=== Begin Enclosure ===
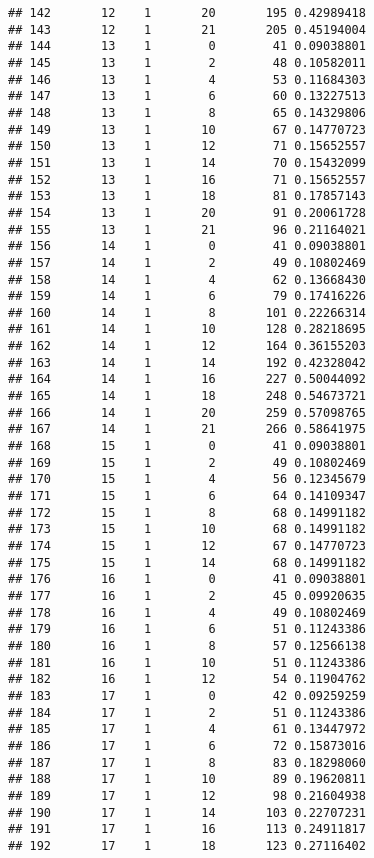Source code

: \documentclass[
]{article}
\begin{document}
\begin{verbatim}
## 142       12    1       20       195 0.42989418
## 143       12    1       21       205 0.45194004
## 144       13    1        0        41 0.09038801
## 145       13    1        2        48 0.10582011
## 146       13    1        4        53 0.11684303
## 147       13    1        6        60 0.13227513
## 148       13    1        8        65 0.14329806
## 149       13    1       10        67 0.14770723
## 150       13    1       12        71 0.15652557
## 151       13    1       14        70 0.15432099
## 152       13    1       16        71 0.15652557
## 153       13    1       18        81 0.17857143
## 154       13    1       20        91 0.20061728
## 155       13    1       21        96 0.21164021
## 156       14    1        0        41 0.09038801
## 157       14    1        2        49 0.10802469
## 158       14    1        4        62 0.13668430
## 159       14    1        6        79 0.17416226
## 160       14    1        8       101 0.22266314
## 161       14    1       10       128 0.28218695
## 162       14    1       12       164 0.36155203
## 163       14    1       14       192 0.42328042
## 164       14    1       16       227 0.50044092
## 165       14    1       18       248 0.54673721
## 166       14    1       20       259 0.57098765
## 167       14    1       21       266 0.58641975
## 168       15    1        0        41 0.09038801
## 169       15    1        2        49 0.10802469
## 170       15    1        4        56 0.12345679
## 171       15    1        6        64 0.14109347
## 172       15    1        8        68 0.14991182
## 173       15    1       10        68 0.14991182
## 174       15    1       12        67 0.14770723
## 175       15    1       14        68 0.14991182
## 176       16    1        0        41 0.09038801
## 177       16    1        2        45 0.09920635
## 178       16    1        4        49 0.10802469
## 179       16    1        6        51 0.11243386
## 180       16    1        8        57 0.12566138
## 181       16    1       10        51 0.11243386
## 182       16    1       12        54 0.11904762
## 183       17    1        0        42 0.09259259
## 184       17    1        2        51 0.11243386
## 185       17    1        4        61 0.13447972
## 186       17    1        6        72 0.15873016
## 187       17    1        8        83 0.18298060
## 188       17    1       10        89 0.19620811
## 189       17    1       12        98 0.21604938
## 190       17    1       14       103 0.22707231
## 191       17    1       16       113 0.24911817
## 192       17    1       18       123 0.27116402

\end{verbatim}
\end{document}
=== End Enclosure ===
Work to complete =
Extract the full listing above verbatim; pictures are to be left out of the copy.

Solution to the exercise =
Source code

: \documentclass[
]{article}
\begin{document}
\begin{verbatim}
## 142       12    1       20       195 0.42989418
## 143       12    1       21       205 0.45194004
## 144       13    1        0        41 0.09038801
## 145       13    1        2        48 0.10582011
## 146       13    1        4        53 0.11684303
## 147       13    1        6        60 0.13227513
## 148       13    1        8        65 0.14329806
## 149       13    1       10        67 0.14770723
## 150       13    1       12        71 0.15652557
## 151       13    1       14        70 0.15432099
## 152       13    1       16        71 0.15652557
## 153       13    1       18        81 0.17857143
## 154       13    1       20        91 0.20061728
## 155       13    1       21        96 0.21164021
## 156       14    1        0        41 0.09038801
## 157       14    1        2        49 0.10802469
## 158       14    1        4        62 0.13668430
## 159       14    1        6        79 0.17416226
## 160       14    1        8       101 0.22266314
## 161       14    1       10       128 0.28218695
## 162       14    1       12       164 0.36155203
## 163       14    1       14       192 0.42328042
## 164       14    1       16       227 0.50044092
## 165       14    1       18       248 0.54673721
## 166       14    1       20       259 0.57098765
## 167       14    1       21       266 0.58641975
## 168       15    1        0        41 0.09038801
## 169       15    1        2        49 0.10802469
## 170       15    1        4        56 0.12345679
## 171       15    1        6        64 0.14109347
## 172       15    1        8        68 0.14991182
## 173       15    1       10        68 0.14991182
## 174       15    1       12        67 0.14770723
## 175       15    1       14        68 0.14991182
## 176       16    1        0        41 0.09038801
## 177       16    1        2        45 0.09920635
## 178       16    1        4        49 0.10802469
## 179       16    1        6        51 0.11243386
## 180       16    1        8        57 0.12566138
## 181       16    1       10        51 0.11243386
## 182       16    1       12        54 0.11904762
## 183       17    1        0        42 0.09259259
## 184       17    1        2        51 0.11243386
## 185       17    1        4        61 0.13447972
## 186       17    1        6        72 0.15873016
## 187       17    1        8        83 0.18298060
## 188       17    1       10        89 0.19620811
## 189       17    1       12        98 0.21604938
## 190       17    1       14       103 0.22707231
## 191       17    1       16       113 0.24911817
## 192       17    1       18       123 0.27116402

\end{verbatim}
\end{document}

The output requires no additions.